**Exercise details:**
Tally how many lines in the data below include "ранее", then please reply with only that figure.

··· Given records ···

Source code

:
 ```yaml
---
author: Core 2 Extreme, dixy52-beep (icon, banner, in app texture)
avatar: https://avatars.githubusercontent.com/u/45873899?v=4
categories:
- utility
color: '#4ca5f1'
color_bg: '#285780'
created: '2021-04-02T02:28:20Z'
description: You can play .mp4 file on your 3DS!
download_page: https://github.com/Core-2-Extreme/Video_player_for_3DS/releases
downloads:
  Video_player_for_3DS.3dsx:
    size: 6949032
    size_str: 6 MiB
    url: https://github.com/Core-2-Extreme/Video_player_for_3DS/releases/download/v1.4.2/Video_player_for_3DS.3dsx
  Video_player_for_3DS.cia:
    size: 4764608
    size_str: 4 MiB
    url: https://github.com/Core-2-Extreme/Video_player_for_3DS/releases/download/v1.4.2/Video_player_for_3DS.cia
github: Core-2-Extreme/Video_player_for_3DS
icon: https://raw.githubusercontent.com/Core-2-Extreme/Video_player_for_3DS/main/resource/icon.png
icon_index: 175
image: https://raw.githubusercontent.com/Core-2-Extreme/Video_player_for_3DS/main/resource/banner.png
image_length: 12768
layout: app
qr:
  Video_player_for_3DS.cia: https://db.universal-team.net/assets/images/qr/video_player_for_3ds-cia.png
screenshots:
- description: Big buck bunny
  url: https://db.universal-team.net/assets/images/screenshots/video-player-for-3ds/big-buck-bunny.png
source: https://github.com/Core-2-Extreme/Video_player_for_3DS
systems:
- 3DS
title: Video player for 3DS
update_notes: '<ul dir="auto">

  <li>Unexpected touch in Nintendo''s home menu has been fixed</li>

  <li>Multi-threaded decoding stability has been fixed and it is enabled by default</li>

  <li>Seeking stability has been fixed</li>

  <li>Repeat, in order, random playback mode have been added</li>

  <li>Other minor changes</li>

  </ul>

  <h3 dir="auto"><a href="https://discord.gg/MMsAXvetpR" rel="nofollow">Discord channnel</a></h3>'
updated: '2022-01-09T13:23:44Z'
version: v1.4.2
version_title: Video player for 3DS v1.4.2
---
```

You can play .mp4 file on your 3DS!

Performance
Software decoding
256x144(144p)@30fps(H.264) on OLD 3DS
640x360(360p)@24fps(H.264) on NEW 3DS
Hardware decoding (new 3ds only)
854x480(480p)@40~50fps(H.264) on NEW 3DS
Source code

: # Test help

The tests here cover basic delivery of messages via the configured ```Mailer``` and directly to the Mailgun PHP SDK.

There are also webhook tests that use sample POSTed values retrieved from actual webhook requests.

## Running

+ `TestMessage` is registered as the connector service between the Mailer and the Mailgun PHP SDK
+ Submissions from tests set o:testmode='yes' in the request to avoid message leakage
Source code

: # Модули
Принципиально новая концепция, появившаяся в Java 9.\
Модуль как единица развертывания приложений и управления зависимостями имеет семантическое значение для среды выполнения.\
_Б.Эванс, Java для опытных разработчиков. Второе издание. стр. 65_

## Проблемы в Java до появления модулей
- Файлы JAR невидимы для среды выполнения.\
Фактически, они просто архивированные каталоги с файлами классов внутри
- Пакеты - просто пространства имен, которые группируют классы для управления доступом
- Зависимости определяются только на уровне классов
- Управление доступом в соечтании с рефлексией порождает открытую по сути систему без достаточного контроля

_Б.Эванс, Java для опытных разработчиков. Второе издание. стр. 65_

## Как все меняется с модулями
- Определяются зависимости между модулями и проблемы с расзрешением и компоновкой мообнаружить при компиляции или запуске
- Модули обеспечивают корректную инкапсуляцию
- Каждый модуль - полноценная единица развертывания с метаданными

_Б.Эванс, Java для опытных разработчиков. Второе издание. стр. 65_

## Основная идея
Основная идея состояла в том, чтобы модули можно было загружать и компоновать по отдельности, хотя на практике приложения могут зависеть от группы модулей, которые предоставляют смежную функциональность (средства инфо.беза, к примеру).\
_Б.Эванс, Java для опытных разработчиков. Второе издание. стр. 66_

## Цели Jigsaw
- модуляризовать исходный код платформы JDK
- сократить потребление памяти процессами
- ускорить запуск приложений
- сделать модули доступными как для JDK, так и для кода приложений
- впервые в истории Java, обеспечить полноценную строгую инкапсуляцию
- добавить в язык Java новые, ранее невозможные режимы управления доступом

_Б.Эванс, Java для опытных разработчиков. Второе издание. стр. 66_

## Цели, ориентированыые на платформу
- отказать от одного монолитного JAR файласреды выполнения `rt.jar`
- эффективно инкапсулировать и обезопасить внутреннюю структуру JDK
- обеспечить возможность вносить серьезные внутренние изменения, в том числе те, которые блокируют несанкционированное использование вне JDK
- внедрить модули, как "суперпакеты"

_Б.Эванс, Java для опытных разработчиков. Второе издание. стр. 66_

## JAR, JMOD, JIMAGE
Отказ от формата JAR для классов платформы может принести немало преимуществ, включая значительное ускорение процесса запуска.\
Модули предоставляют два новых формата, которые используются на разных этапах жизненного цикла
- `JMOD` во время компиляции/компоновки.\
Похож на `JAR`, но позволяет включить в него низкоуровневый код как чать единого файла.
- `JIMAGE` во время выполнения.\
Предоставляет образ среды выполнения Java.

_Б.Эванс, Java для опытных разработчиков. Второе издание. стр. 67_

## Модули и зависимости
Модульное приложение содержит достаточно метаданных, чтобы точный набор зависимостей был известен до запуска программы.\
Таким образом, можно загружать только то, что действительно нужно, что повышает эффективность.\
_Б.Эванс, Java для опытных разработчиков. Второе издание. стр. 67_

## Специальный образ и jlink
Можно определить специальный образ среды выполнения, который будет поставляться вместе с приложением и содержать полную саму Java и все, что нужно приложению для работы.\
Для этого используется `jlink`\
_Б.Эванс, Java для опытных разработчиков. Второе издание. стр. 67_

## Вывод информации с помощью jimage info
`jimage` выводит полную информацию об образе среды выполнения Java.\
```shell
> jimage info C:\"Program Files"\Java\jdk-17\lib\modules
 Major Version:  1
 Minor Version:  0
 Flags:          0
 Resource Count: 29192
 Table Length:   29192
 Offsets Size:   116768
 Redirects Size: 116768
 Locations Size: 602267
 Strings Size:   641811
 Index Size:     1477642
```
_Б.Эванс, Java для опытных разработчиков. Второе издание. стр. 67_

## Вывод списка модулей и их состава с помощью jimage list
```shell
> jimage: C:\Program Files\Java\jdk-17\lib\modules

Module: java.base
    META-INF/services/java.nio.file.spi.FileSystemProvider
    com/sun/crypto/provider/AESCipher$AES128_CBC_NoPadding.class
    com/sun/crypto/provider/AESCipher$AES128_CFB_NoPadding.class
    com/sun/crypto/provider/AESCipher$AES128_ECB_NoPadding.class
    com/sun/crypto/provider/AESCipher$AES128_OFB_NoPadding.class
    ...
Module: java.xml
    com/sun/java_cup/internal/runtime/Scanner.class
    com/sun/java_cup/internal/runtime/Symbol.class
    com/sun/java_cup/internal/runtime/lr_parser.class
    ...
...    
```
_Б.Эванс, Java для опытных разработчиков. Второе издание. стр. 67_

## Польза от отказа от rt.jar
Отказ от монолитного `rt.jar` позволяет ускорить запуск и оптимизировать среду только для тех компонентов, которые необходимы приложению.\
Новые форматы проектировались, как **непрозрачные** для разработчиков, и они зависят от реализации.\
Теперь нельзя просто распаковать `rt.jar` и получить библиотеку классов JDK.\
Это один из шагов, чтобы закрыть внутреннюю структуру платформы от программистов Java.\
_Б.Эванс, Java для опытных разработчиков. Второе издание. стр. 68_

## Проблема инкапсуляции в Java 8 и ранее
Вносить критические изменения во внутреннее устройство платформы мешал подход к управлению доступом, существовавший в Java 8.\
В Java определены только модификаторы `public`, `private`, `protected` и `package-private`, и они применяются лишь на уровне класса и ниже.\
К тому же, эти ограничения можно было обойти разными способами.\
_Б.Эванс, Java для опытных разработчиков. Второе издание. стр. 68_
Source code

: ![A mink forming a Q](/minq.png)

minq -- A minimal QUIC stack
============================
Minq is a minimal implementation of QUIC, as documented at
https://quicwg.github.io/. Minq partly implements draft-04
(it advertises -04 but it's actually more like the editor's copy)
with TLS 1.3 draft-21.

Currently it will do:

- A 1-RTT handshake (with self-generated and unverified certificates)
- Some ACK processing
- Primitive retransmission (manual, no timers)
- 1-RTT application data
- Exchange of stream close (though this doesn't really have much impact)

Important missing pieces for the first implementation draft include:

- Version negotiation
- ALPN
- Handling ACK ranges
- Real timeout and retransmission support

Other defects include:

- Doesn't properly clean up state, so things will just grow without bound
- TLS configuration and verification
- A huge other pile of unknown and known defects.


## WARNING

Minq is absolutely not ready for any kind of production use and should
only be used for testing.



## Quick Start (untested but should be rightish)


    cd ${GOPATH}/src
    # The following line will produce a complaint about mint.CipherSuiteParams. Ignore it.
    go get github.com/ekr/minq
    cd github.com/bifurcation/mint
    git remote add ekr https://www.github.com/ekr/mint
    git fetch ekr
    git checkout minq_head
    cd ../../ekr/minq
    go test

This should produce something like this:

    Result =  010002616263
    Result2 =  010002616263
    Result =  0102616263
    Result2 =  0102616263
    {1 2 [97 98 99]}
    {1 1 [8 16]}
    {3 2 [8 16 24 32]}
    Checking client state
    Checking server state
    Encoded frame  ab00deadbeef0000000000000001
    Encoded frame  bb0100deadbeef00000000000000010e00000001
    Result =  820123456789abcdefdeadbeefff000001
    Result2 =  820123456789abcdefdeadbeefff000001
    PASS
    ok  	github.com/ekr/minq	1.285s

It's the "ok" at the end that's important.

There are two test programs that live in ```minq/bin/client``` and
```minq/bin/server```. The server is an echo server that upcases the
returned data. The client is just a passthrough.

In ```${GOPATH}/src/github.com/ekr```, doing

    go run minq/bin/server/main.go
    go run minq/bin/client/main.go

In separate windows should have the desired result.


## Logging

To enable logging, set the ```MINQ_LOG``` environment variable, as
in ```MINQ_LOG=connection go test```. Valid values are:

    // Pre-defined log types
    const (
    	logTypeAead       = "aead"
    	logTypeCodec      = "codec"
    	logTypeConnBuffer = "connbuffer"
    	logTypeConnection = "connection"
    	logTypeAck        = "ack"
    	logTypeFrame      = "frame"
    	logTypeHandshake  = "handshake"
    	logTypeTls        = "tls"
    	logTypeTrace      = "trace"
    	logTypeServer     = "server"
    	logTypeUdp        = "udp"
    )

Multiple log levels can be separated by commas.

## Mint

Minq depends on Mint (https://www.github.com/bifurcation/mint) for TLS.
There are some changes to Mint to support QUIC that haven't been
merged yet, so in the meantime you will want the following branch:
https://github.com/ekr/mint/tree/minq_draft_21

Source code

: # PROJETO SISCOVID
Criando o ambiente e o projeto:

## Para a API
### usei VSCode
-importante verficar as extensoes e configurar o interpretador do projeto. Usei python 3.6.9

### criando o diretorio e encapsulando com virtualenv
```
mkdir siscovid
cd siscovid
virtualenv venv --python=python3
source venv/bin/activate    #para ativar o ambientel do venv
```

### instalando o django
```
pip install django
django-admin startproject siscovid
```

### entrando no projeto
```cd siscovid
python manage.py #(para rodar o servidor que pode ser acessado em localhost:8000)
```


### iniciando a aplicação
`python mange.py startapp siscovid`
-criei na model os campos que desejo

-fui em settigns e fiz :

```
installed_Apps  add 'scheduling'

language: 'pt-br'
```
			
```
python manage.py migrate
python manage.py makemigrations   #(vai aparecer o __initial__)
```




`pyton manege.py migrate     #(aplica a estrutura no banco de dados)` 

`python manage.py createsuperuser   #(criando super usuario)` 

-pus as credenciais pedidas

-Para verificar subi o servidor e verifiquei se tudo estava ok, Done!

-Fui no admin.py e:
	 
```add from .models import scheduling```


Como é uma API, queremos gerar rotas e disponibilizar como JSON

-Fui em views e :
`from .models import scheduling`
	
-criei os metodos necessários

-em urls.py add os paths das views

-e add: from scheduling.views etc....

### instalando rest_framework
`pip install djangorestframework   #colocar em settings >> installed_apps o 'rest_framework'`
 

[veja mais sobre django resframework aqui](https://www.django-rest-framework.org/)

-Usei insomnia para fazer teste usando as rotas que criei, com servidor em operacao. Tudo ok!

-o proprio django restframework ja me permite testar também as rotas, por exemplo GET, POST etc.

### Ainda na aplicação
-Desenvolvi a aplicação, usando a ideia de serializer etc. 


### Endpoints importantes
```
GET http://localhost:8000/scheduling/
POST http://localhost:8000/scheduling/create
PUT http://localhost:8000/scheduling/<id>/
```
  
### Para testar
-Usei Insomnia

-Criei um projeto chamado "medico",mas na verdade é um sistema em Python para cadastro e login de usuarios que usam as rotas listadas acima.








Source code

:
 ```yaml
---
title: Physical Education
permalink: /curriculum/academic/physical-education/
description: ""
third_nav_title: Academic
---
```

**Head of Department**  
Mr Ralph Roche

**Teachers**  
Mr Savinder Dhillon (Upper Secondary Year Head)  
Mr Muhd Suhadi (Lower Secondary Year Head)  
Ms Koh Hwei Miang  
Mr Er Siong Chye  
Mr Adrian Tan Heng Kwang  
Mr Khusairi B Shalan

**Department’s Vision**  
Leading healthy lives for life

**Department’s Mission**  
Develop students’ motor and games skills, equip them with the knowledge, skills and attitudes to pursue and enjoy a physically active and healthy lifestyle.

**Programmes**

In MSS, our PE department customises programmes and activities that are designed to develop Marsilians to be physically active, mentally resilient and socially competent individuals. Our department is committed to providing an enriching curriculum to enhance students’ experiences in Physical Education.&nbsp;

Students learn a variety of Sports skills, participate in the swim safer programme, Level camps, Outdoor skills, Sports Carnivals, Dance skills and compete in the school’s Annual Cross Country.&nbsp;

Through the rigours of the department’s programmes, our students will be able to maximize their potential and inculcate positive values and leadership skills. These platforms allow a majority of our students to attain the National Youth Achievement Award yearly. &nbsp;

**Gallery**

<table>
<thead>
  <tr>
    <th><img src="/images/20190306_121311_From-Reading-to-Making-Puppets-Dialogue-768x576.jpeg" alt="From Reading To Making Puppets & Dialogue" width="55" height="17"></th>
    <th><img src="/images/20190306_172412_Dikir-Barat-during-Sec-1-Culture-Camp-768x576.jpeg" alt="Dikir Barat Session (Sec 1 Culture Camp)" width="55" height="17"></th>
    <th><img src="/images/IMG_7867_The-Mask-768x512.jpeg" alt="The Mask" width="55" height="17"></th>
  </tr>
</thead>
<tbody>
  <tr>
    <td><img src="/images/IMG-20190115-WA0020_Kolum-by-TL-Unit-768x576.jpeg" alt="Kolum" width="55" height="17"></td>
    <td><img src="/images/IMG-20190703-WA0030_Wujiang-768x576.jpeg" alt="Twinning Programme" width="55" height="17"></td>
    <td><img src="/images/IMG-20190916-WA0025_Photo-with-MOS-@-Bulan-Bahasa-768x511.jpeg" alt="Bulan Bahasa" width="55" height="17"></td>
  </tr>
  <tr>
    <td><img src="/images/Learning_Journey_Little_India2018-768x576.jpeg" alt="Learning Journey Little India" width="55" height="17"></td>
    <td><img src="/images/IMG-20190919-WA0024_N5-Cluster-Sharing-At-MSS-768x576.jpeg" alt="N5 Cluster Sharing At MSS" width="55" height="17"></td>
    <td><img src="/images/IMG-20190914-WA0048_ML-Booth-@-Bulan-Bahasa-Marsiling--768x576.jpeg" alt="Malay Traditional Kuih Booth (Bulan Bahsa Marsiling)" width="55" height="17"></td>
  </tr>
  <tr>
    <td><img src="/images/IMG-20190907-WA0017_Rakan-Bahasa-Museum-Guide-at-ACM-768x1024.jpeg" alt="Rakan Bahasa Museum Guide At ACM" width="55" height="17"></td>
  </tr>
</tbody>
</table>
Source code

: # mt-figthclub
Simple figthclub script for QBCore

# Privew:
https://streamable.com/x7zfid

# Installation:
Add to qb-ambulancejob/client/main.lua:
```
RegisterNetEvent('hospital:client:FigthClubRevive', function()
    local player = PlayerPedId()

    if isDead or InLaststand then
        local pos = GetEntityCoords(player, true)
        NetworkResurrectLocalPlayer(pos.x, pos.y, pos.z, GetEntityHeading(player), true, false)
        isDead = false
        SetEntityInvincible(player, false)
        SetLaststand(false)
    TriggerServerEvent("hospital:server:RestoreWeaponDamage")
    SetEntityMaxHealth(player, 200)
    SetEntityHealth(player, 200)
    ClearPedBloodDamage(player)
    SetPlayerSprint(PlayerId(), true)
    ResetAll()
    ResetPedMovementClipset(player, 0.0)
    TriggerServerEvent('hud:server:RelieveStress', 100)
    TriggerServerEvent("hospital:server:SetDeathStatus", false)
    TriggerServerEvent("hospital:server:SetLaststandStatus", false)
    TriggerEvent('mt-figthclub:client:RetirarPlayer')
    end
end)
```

···

**Written reply:**
2